You can see from my comments online why I believe it's a scam but the simplest thing is that it promises returns that are simply impossible. They claim on their web site that you can earn "Up to 2.9%" per day but we must face facts. No genuine investment or trading scheme can make that sort of profit consistently. Also, despite many people saying they are making returns, I've yet to find a single person who has actually received back, in cash, more than they "invested". In most cases the only earnings people see are online, they're not real, just figures on a web page. A web page that can easily display numbers showing what appears to be a profit but in fact are just made-up numbers.

Admittedly I have also heard of a few people who have received small payments but very little compared to the initial payment they made in order to join. If they “invested” $1,000 they might have received $100 in profits but that still leaves $900 that the scammers have in their bank account. $900 that the investor won’t ever get back.

Another clue is how reluctant they are to explain how they make these amazing profits. On their web site they use phrases like “short term, technical analysis based positions” and “longer term, global events driven long term profitable projections” and “in house developed trading algorithms” but that’s all rubbish, just a sequence of clever-sounding words that actually mean precisely nothing.

The reader went on to say something I thought was very interesting. He said:
“What has me puzzled is that my friend is an expert in risk management so why would he invest in Eurex without doing checks and balances, throwing all their money into a scam.”
That’s the most important thing. Why would someone invest in a scheme like this when it’s so clearly suspicious? The answer is complicated, it’s a mixture of causes. Part of it in some cases is simply greed. I would LOVE to invest $1,000 in a scheme that made 2.9% per day. By the end of a month I’d have over $2,000. After 90 days I’d have nearly $13,000. After six months I’d have $167,000. After a year I’d have $53 million. That’s why I’d be tempted to join.

But what about a smart, presumably well-educated risk management expert. You’d think he’d know better, don’t you?

I suggest that you go online and read an article from the Wall Street Journal entitled “How Bernie Madoff Made Smart Folks Look Dumb”. It’s about the supposedly “sophisticated investors” who threw vast amounts of money into Bernard Madoff’s remarkably unsophisticated Ponzi scheme, the ones that ended up losing a total of between $20 and $60 billion.

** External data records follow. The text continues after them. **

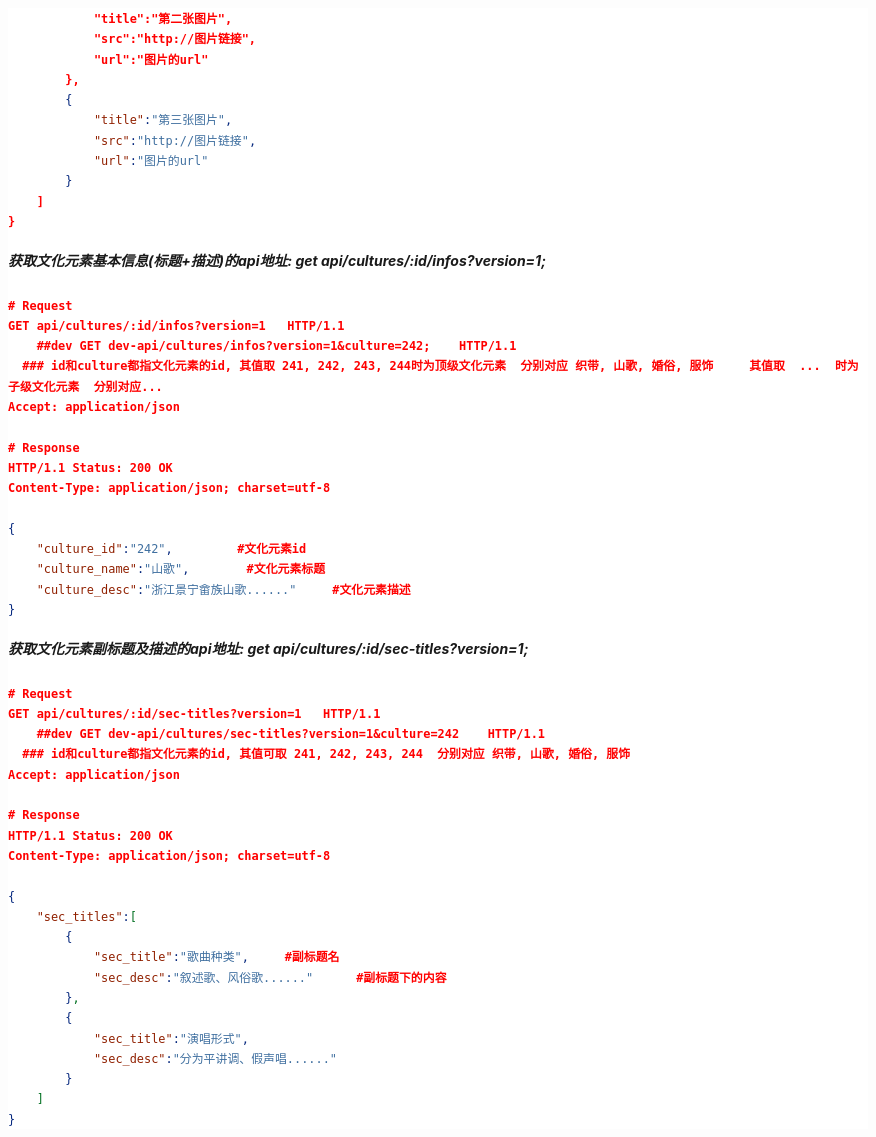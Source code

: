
 ```json
            "title":"第二张图片",
            "src":"http://图片链接",
            "url":"图片的url"
        },
        {
            "title":"第三张图片",
            "src":"http://图片链接",
            "url":"图片的url"
        }
    ]
}
```



##### 		获取文化元素基本信息(标题+描述)的api地址:  get	api/cultures/:id/infos?version=1;

```json
# Request
GET api/cultures/:id/infos?version=1   HTTP/1.1
	##dev GET dev-api/cultures/infos?version=1&culture=242;    HTTP/1.1
  ### id和culture都指文化元素的id, 其值取 241, 242, 243, 244时为顶级文化元素  分别对应 织带, 山歌, 婚俗, 服饰     其值取  ...  时为子级文化元素  分别对应...
Accept: application/json

# Response
HTTP/1.1 Status: 200 OK
Content-Type: application/json; charset=utf-8

{
	"culture_id":"242",			#文化元素id
    "culture_name":"山歌",		#文化元素标题
    "culture_desc":"浙江景宁畲族山歌......"		#文化元素描述
}
```



##### 		获取文化元素副标题及描述的api地址:  get	api/cultures/:id/sec-titles?version=1;

```json
# Request
GET api/cultures/:id/sec-titles?version=1   HTTP/1.1
	##dev GET dev-api/cultures/sec-titles?version=1&culture=242    HTTP/1.1
  ### id和culture都指文化元素的id, 其值可取 241, 242, 243, 244  分别对应 织带, 山歌, 婚俗, 服饰
Accept: application/json

# Response
HTTP/1.1 Status: 200 OK
Content-Type: application/json; charset=utf-8

{
	"sec_titles":[
        {
            "sec_title":"歌曲种类",		#副标题名
            "sec_desc":"叙述歌、风俗歌......"		#副标题下的内容
        },
        {
            "sec_title":"演唱形式",
            "sec_desc":"分为平讲调、假声唱......"
        }
    ]
}
```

Despite what you might think, Madoff’s victims weren’t all geriatric, confused or stupid. They were often mature, smart, well-educated people with experience in investing. The thing they all had in common, no matter who and what they were, was that they had encountered a smooth-talking salesman who persuaded them to suspend their judgment and their critical thinking skills.

We’ve all been the victims of benign hard-selling, whether it’s a car salesman, a floorwalker in a furniture store urging you to buy things on credit or having things “upsold” in a bank but they’re relatively harmless. What worries me is when the salesperson sells you things that either aren’t worth the money or are based on lies. Things like holiday club memberships that you can’t ever cancel, loan sharks neglecting to tell you all the charges they’ll apply to your debt and, most worryingly, fake “investment schemes” like EurExTrade. That’s when aggressive salesmanship can wear down a smart person’s defences and leave you at their non-existent mercy.

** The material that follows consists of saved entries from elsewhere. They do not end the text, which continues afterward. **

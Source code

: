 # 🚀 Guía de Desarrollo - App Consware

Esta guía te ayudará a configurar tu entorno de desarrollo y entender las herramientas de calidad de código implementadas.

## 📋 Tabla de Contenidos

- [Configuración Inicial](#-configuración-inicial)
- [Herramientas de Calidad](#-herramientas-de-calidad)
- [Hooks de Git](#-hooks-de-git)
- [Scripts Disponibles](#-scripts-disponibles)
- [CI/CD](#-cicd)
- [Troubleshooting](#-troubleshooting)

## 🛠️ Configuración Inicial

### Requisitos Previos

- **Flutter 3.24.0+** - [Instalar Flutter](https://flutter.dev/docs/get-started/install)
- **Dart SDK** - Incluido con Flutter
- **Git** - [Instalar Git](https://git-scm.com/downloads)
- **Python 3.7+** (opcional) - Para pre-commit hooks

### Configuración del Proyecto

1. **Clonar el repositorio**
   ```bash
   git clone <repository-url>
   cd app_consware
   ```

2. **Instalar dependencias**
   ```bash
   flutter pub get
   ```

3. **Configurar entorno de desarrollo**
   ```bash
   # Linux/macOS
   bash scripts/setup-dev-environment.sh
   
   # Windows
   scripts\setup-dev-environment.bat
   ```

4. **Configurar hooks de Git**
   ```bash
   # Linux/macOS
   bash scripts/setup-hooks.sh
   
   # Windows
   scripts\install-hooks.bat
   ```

That’s why I think smart people like the risk management specialist our reader knew can fall for scams just as much as you and I can. A mixture of wishful thinking, greed and clever salesmanship combine with the worst thing of all, a lack of skepticism, to make them do silly things.

The article in the Wall Street Journal about Madoff’s victims ends with this wonderfully written phrase, explaining how the words “sophisticated” and “investor” aren’t always compatible:
“If you invest with anyone who claims never to lose money, reports amazingly smooth returns, will not explain his strategy, refuses to disclose basic information or discuss potential risks, you're not sophisticated. You're an oxymoron.”
The victims of EurExTrade are in this position. Any sophistication they might have had has evaporated, only to be replaced by a looming sense of abuse.